Apply and observe placement: kubectl get pods -o wide -l app=zone-app

Step 3: Apply a Taint and Test Tolerations

kubectl taint nodes <node-name> workload=dedicated:NoSchedule

Deploy a Pod without a toleration — it stays Pending. Check events with kubectl describe pod <pod-name>; you will see a message explaining the taint conflict. Then deploy a Pod with the matching toleration and verify it schedules successfully. This contrast demonstrates that tolerations only remove the taint barrier — they do not guarantee placement on the tainted node.

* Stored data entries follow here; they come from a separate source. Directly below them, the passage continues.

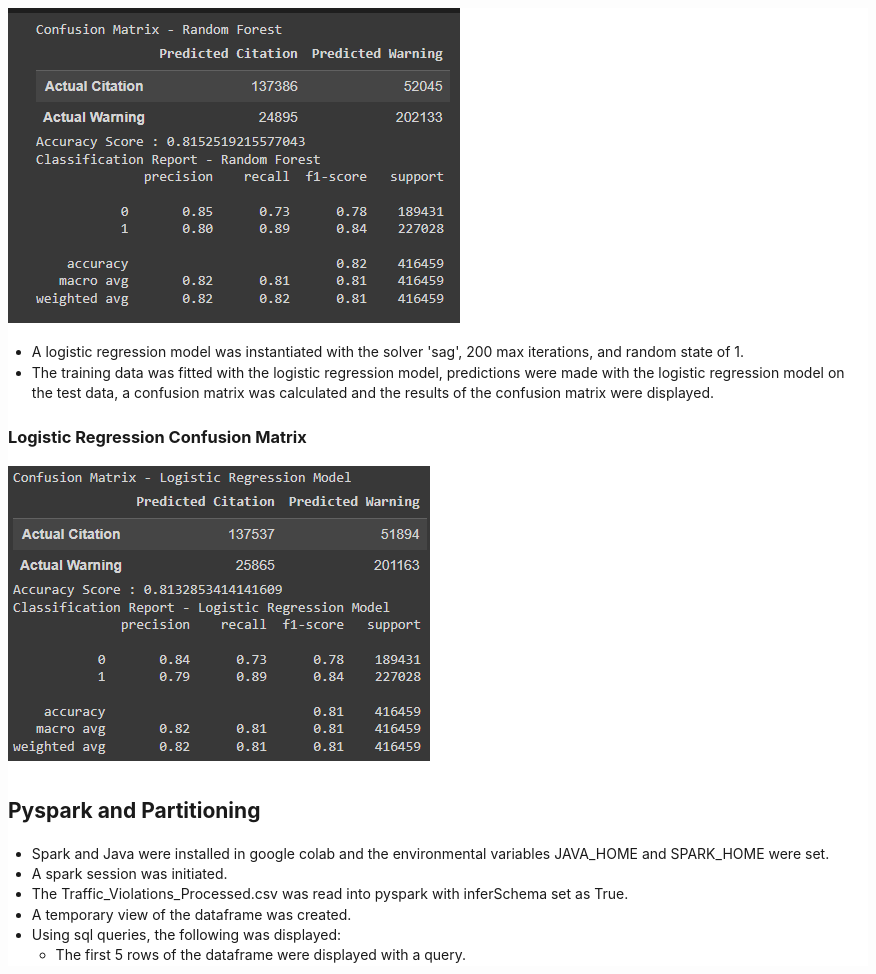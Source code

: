    ![Alt text](Images/image-1.png)

-  A logistic regression model was instantiated with the solver 'sag', 200 max iterations, and random state of 1.
-  The training data was fitted with the logistic regression model, predictions were made with the logistic
   regression model on the test data, a confusion matrix was calculated and the results of the confusion matrix were displayed.

### Logistic Regression Confusion Matrix
![Alt text](Images/image-2.png)

## Pyspark and Partitioning
-  Spark and Java were installed in google colab and the environmental variables JAVA_HOME and SPARK_HOME were
   set.
-  A spark session was initiated.
-  The Traffic_Violations_Processed.csv was read into pyspark with inferSchema set as True.
-  A temporary view of the dataframe was created.
-  Using sql queries, the following was displayed:
   -  The first 5 rows of the dataframe were displayed with a query.
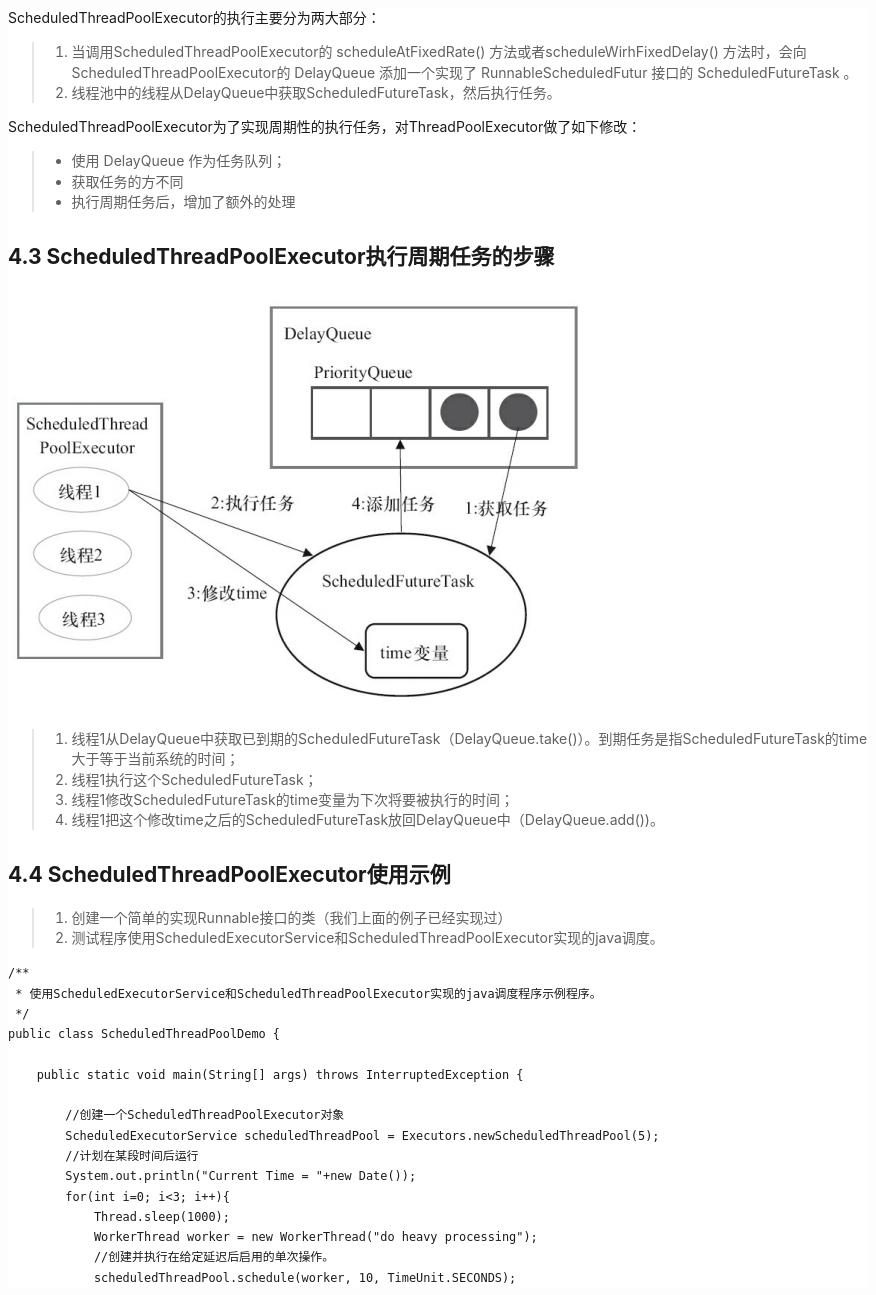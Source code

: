 ScheduledThreadPoolExecutor的执行主要分为两大部分：

> 1. 当调用ScheduledThreadPoolExecutor的 scheduleAtFixedRate() 方法或者scheduleWirhFixedDelay() 方法时，会向ScheduledThreadPoolExecutor的 DelayQueue 添加一个实现了 RunnableScheduledFutur 接口的 ScheduledFutureTask 。
> 2. 线程池中的线程从DelayQueue中获取ScheduledFutureTask，然后执行任务。

ScheduledThreadPoolExecutor为了实现周期性的执行任务，对ThreadPoolExecutor做了如下修改：

> * 使用 DelayQueue 作为任务队列；
> * 获取任务的方不同
> * 执行周期任务后，增加了额外的处理

## 4.3 ScheduledThreadPoolExecutor执行周期任务的步骤

![](/uploads/190121java1/10.png)

> 1. 线程1从DelayQueue中获取已到期的ScheduledFutureTask（DelayQueue.take()）。到期任务是指ScheduledFutureTask的time大于等于当前系统的时间；
> 2. 线程1执行这个ScheduledFutureTask；
> 3. 线程1修改ScheduledFutureTask的time变量为下次将要被执行的时间；
> 4. 线程1把这个修改time之后的ScheduledFutureTask放回DelayQueue中（DelayQueue.add())。

## 4.4 ScheduledThreadPoolExecutor使用示例

> 1. 创建一个简单的实现Runnable接口的类（我们上面的例子已经实现过）
> 2. 测试程序使用ScheduledExecutorService和ScheduledThreadPoolExecutor实现的java调度。

```
/**
 * 使用ScheduledExecutorService和ScheduledThreadPoolExecutor实现的java调度程序示例程序。
 */
public class ScheduledThreadPoolDemo {

    public static void main(String[] args) throws InterruptedException {

        //创建一个ScheduledThreadPoolExecutor对象
        ScheduledExecutorService scheduledThreadPool = Executors.newScheduledThreadPool(5);
        //计划在某段时间后运行
        System.out.println("Current Time = "+new Date());
        for(int i=0; i<3; i++){
            Thread.sleep(1000);
            WorkerThread worker = new WorkerThread("do heavy processing");
            //创建并执行在给定延迟后启用的单次操作。 
            scheduledThreadPool.schedule(worker, 10, TimeUnit.SECONDS);
```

Step 4: Observe Scheduler Events

# All scheduling events
kubectl get events --field-selector reason=Scheduled

# Events for a specific pod
kubectl describe pod <pod-name> | grep -A 10 Events

Step 5: Configure Topology Spread

spec:
  topologySpreadConstraints:
    - maxSkew: 1
      topologyKey: topology.kubernetes.io/zone
      whenUnsatisfiable: DoNotSchedule
      labelSelector:
        matchLabels:
          app: ha-web

Deploy 6 replicas and verify a 2-2-2 distribution: kubectl get pods -l app=ha-web -o wide

Step 6: Clean Up

kubectl taint nodes <node-name> workload=dedicated:NoSchedule-
kubectl delete deployment zone-preferred-app ha-web

Chapter Summary

The Kubernetes Scheduler uses a filter-then-score algorithm: filtering eliminates nodes that lack resources or violate hard constraints, while scoring ranks survivors by preference match. Node affinity lets Pods express requirements or preferences for node characteristics. Taints repel unwanted Pods from nodes; tolerations grant Pods permission to schedule on tainted nodes. Topology spread constraints distribute replicas across failure domains using maxSkew to control distribution balance. On GKE, node auto-provisioning automatically creates appropriately-sized node pools for pending workloads.

📇 KEY CONCEPT CARDS

  1. Q: What are the two scheduling phases?
    A: Filtering eliminates nodes that cannot run the Pod (resource constraints, taints, affinity violations). Scoring ranks remaining nodes by preference match; the highest-scoring node receives the binding.
  1. Q: What is the difference between requiredDuringScheduling and preferredDuringScheduling?
    A: requiredDuringScheduling is a hard constraint — the Pod only schedules on matching nodes, or stays Pending. preferredDuringScheduling is a soft preference with a weight that influences scoring but does not block scheduling.
  1. Q: Does a toleration force a Pod onto a tainted node?
    A: No — a toleration only removes the taint's repelling effect. The Pod still needs to pass all other filter checks and score competitively. Combine tolerations with node affinity to force placement.
  1. Q: How does maxSkew work in topology spread constraints?
    A: maxSkew sets the maximum allowed difference in pod count between any two topology domains. With DoNotSchedule, violating Pods stay Pending. With ScheduleAnyway, the scheduler accepts the imbalance.